In the present-day digital era most financial transactions happen online. The offer of price discount is a factor that encourages online transactions. Companies like Amazon and Flipkart offer a bunch of discount offers for their customers who tend to make purchases online. Nowadays, discounts alone don't matter to buyer and seller. 'Cashback' too is significant for them.
Cashback is a new trend in the online market - it simply doesn't give discounts but puts a certain amount of money in the customer's electronic wallets, which they could avail for the further transactions. Cashback, in a way, spurs the customer to make future purchases online itself. The process ensures that both the company and customers gain -- the customer always has extra cash for purchases and the company has enough money left in the customer wallets which assures further sale and, importantly, customer loyalty.
Today, a lot of companies are offering cashback and Paytm is ahead in the high-stake race in this arena with 100 million wallet users and at least 60 million transactions per month.
Cashback serves two-fold benefits to customers: they can avail discounts and also use the cash for future transactions.
Cashback is crucial in e-commerce for the following reasons:
1) Customer loyalty
Cashback ensures repeat-purchase, i.e., with money in the digital wallet customer returns for another purchase. The method is a way to ascertain that your customer sticks with you. Nowadays, with more and more discount policies, customers shift to the platform which offers more discount. Cashback shelters the domain and see to it that the customer returns to it. For example, a company which sells a smartphone for Rs 30,000 offers cashback of Rs 5,000 and by this ensures that the customer will get back to their site and use the money in the wallet for future purchases. Customer loyalty is a hard value to gain and most customers are price-sensitive. They'll undoubtedly switch to the site that offers more discounts and offers.
2) Reducing the use of solid money
Everyone hates frequenting to ATM for money. Nowadays, even small shops provide access to Paytm facilities. Cashback offers ensure the digital flow of cash by reducing the use of solid cash.

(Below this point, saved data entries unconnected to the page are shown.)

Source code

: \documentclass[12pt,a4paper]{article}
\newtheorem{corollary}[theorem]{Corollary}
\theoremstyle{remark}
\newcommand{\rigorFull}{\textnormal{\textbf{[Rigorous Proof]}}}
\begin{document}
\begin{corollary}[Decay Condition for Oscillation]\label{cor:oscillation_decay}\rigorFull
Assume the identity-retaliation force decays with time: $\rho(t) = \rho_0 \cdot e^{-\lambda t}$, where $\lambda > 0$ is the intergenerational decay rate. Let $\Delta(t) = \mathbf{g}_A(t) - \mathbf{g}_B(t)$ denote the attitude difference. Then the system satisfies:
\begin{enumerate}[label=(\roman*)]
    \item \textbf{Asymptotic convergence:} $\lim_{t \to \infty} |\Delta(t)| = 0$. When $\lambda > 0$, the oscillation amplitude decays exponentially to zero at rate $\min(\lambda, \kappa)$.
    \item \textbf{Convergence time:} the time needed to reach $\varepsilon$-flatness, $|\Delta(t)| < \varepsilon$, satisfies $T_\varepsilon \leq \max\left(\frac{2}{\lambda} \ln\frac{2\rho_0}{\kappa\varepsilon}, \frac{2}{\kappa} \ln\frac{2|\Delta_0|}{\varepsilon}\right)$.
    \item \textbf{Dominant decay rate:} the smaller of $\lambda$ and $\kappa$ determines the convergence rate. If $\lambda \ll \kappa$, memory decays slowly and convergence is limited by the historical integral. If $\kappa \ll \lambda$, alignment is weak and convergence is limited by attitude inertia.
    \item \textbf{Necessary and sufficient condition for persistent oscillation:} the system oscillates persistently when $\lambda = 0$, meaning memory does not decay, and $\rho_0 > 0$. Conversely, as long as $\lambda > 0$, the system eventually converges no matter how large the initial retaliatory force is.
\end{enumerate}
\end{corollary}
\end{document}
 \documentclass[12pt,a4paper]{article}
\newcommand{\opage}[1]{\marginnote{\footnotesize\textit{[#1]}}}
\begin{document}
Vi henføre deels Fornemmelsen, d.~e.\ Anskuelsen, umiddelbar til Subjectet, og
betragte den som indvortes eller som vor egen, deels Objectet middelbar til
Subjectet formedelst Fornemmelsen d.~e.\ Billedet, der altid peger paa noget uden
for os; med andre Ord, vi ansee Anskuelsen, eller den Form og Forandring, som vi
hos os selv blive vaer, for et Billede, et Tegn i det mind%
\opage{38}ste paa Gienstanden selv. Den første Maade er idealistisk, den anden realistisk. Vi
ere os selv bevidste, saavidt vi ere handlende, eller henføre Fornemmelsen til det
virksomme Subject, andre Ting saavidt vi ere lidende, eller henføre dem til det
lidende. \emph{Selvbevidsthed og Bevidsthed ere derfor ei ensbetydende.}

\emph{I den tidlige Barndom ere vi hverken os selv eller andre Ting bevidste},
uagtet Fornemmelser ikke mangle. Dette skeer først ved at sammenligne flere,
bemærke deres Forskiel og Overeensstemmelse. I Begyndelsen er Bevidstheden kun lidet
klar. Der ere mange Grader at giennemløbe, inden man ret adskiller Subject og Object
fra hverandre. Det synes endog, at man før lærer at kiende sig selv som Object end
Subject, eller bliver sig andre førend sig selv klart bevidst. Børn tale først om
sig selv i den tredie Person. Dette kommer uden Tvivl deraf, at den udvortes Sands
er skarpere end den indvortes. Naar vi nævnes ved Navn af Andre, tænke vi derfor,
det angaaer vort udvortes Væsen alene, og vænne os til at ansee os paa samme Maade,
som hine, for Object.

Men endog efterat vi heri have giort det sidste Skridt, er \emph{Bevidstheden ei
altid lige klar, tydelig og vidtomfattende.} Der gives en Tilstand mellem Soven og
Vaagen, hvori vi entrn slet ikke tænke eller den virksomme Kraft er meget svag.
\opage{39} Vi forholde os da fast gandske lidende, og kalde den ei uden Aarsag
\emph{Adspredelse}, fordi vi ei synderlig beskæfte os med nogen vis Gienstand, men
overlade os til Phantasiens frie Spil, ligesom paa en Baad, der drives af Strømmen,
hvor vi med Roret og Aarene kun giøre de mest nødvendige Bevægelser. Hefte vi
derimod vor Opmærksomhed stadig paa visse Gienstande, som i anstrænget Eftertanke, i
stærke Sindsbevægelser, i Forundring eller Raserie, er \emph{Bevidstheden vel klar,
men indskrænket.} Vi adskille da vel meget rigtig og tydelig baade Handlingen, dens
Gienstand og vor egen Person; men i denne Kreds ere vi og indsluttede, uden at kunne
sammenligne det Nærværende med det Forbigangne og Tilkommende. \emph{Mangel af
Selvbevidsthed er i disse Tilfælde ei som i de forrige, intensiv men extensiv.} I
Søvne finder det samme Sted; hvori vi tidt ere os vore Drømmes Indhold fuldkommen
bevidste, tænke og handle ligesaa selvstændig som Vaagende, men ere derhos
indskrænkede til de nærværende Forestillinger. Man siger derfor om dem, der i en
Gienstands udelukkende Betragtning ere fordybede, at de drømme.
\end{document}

3) The advantage of e-wallets
Every company is trying to get their customers to drop their cash in the potential e-wallets. Paytm is the prime dealer in the e-wallet arena. Experts say e-wallets are the future for financial transactions and big guns like Google and Apple are competing to take a lead in this space.
For customers, especially shopaholics, cashback undoubtedly works as a boon. For the market places too, they work well by upgrading the revenues and validating the customer affiliations. The major question that arises is that will the providers be interested in prolonging the investment scenario or not.
Companies have to find a way to safeguard their burn rates and try make their processes more effective. A lot of startups are being shut down due to the cash crunch. In this light, it's not easy to presume that the scenario will continue for long as start-ups have begun battling for their survival.
How does cashback work?
Several e-commerce platforms were providing discounts from 40-50% and they were providing it from the investor's cash. It's as plain as daylight now that as they suffer from high burn rate, especially when they are yet to make profits.
To better understand cashback, we need to look at the structure and model of platforms providing cashback like Paytm. Paytm wallet enables users to deposit virtual money with the company. The e-money/virtual money is spaced in a guaranteed-account with the bank. Hence, the company avails interest from the virtual money secured in the customer's account and this adds much to the company's total profitable income. When the user gets a cashback offer, he/she will most probably spend it for a mobile-recharge or the payment of bills. In any case, the company secures a commission of 2-10% from the telecom department/sellers. In this way, mobile wallet has more of a strategic value than just as a means of revenue.